__EXERCISE REQUIREMENTS__
Set down every record below exactly as it stands.

__EXERCISE INPUTS__
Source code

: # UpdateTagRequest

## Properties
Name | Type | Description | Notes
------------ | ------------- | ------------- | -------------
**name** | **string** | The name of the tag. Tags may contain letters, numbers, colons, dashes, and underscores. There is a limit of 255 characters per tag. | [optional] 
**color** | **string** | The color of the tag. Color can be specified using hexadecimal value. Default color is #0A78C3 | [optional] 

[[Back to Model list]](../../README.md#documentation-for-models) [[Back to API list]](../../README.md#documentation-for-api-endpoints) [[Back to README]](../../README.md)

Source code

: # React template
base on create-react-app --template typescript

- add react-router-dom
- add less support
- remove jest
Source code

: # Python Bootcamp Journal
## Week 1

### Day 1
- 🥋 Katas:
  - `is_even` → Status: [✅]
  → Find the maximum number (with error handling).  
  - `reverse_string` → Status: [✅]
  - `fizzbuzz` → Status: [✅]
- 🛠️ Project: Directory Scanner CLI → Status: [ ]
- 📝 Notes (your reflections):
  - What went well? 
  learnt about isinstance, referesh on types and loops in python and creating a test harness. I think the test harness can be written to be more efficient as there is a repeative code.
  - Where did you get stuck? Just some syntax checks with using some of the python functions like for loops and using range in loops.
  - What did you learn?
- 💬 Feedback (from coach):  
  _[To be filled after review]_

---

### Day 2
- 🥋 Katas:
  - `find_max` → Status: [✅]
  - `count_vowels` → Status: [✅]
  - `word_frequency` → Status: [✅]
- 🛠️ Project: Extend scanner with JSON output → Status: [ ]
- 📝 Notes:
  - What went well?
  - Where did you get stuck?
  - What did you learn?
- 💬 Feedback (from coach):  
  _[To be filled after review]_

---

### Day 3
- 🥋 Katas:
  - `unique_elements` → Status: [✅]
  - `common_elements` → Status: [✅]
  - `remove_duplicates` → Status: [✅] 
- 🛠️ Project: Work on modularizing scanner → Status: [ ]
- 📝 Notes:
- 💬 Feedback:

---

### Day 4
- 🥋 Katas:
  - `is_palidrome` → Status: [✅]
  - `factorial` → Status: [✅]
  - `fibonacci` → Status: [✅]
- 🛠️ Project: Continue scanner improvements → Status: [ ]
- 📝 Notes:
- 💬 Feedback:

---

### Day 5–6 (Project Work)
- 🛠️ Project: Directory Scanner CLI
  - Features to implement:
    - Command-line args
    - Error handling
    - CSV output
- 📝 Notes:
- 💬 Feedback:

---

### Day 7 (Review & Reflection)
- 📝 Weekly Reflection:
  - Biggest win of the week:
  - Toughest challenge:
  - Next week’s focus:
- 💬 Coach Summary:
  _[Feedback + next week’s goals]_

__THE COMPLETED TASK__
Source code

: # UpdateTagRequest

## Properties
Name | Type | Description | Notes
------------ | ------------- | ------------- | -------------
**name** | **string** | The name of the tag. Tags may contain letters, numbers, colons, dashes, and underscores. There is a limit of 255 characters per tag. | [optional] 
**color** | **string** | The color of the tag. Color can be specified using hexadecimal value. Default color is #0A78C3 | [optional] 

[[Back to Model list]](../../README.md#documentation-for-models) [[Back to API list]](../../README.md#documentation-for-api-endpoints) [[Back to README]](../../README.md)

Source code

: # React template
base on create-react-app --template typescript

- add react-router-dom
- add less support
- remove jest
Source code

: # Python Bootcamp Journal
## Week 1

### Day 1
- 🥋 Katas:
  - `is_even` → Status: [✅]
  → Find the maximum number (with error handling).  
  - `reverse_string` → Status: [✅]
  - `fizzbuzz` → Status: [✅]
- 🛠️ Project: Directory Scanner CLI → Status: [ ]
- 📝 Notes (your reflections):
  - What went well? 
  learnt about isinstance, referesh on types and loops in python and creating a test harness. I think the test harness can be written to be more efficient as there is a repeative code.
  - Where did you get stuck? Just some syntax checks with using some of the python functions like for loops and using range in loops.
  - What did you learn?
- 💬 Feedback (from coach):  
  _[To be filled after review]_

---

### Day 2
- 🥋 Katas:
  - `find_max` → Status: [✅]
  - `count_vowels` → Status: [✅]
  - `word_frequency` → Status: [✅]
- 🛠️ Project: Extend scanner with JSON output → Status: [ ]
- 📝 Notes:
  - What went well?
  - Where did you get stuck?
  - What did you learn?
- 💬 Feedback (from coach):  
  _[To be filled after review]_

---

### Day 3
- 🥋 Katas:
  - `unique_elements` → Status: [✅]
  - `common_elements` → Status: [✅]
  - `remove_duplicates` → Status: [✅] 
- 🛠️ Project: Work on modularizing scanner → Status: [ ]
- 📝 Notes:
- 💬 Feedback:

---

### Day 4
- 🥋 Katas:
  - `is_palidrome` → Status: [✅]
  - `factorial` → Status: [✅]
  - `fibonacci` → Status: [✅]
- 🛠️ Project: Continue scanner improvements → Status: [ ]
- 📝 Notes:
- 💬 Feedback:

---

### Day 5–6 (Project Work)
- 🛠️ Project: Directory Scanner CLI
  - Features to implement:
    - Command-line args
    - Error handling
    - CSV output
- 📝 Notes:
- 💬 Feedback:

---

### Day 7 (Review & Reflection)
- 📝 Weekly Reflection:
  - Biggest win of the week:
  - Toughest challenge:
  - Next week’s focus:
- 💬 Coach Summary:
  _[Feedback + next week’s goals]_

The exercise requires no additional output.